Margaret A. Stagmeier (Treasurer and Immediate Past Co-Chair)
Partner, TriStar Real Estate Investment
Marjy Stagmeier is an affordable housing solutionist and a champion of an equitable education-housing model, owning or managing over 3,000 apartment units. She is a founding partner of TriStar, a nationally recognized real estate investment firm in Atlanta. Stagmeier led TriStar to develop its sustainable housing model that targets blighted and marginalized apartment communities near failing elementary schools. In addition to creating equitable workforce housing, Stagmeier and TriStar’s pioneering partnerships with educators, medical professionals, municipalities, non-profits and foundations are reducing tenant transiency and improving outcomes through free after-school programs and summer camps, access to affordable health care and community gardening. A graduate of Georgia State University, she passed the Georgia CPA exam, is the chair of Star-C, Eduhousing Communities Corporation, former board chair of the Atlanta Community Food Bank, former vice president of the Atlanta Commercial Board of Realtors, and the author of Real Estate Asset Management: Executive Strategies for Profit Making. Stagmeier also is Advisory Board co-chair of HouseAtl and other organizations dedicated to equitable housing. She lives in Atlanta with her husband, John.
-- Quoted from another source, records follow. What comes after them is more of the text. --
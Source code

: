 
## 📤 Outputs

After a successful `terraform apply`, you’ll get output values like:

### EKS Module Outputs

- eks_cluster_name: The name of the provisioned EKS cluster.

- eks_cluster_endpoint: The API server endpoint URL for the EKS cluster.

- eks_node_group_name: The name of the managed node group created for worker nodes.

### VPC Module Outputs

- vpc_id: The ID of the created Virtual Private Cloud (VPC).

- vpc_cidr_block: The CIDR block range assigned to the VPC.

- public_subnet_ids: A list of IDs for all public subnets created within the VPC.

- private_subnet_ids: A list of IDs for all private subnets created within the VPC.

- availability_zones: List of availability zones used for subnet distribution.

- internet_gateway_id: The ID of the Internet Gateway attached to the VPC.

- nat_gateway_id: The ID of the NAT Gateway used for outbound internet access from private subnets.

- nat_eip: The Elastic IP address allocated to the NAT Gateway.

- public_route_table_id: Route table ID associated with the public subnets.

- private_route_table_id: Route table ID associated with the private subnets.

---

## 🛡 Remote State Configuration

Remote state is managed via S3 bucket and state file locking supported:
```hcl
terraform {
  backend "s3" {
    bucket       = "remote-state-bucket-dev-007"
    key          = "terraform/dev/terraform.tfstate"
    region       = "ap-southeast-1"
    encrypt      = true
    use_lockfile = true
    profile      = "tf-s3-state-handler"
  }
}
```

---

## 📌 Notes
Marjy has partnered with New South Books for the upcoming release of her book “Blighted”, a powerful narrative about the decades-long decay and remarkable two-year reinvention of Summerdale, a 244-unit aging apartment community located in one of Atlanta’s grittiest corridors. From burnt out, mold-infested buildings, to traumatized classrooms, Blighted unfolds in the voices of ruthless drug dealers, phantom tenants, fearless landlords, exasperated healthcare workers, the working poor, educators, and visionary local leaders, and demonstrates a business model which fosters community stability through the delivery of safe, healthy and equitable apartment communities to low-income families.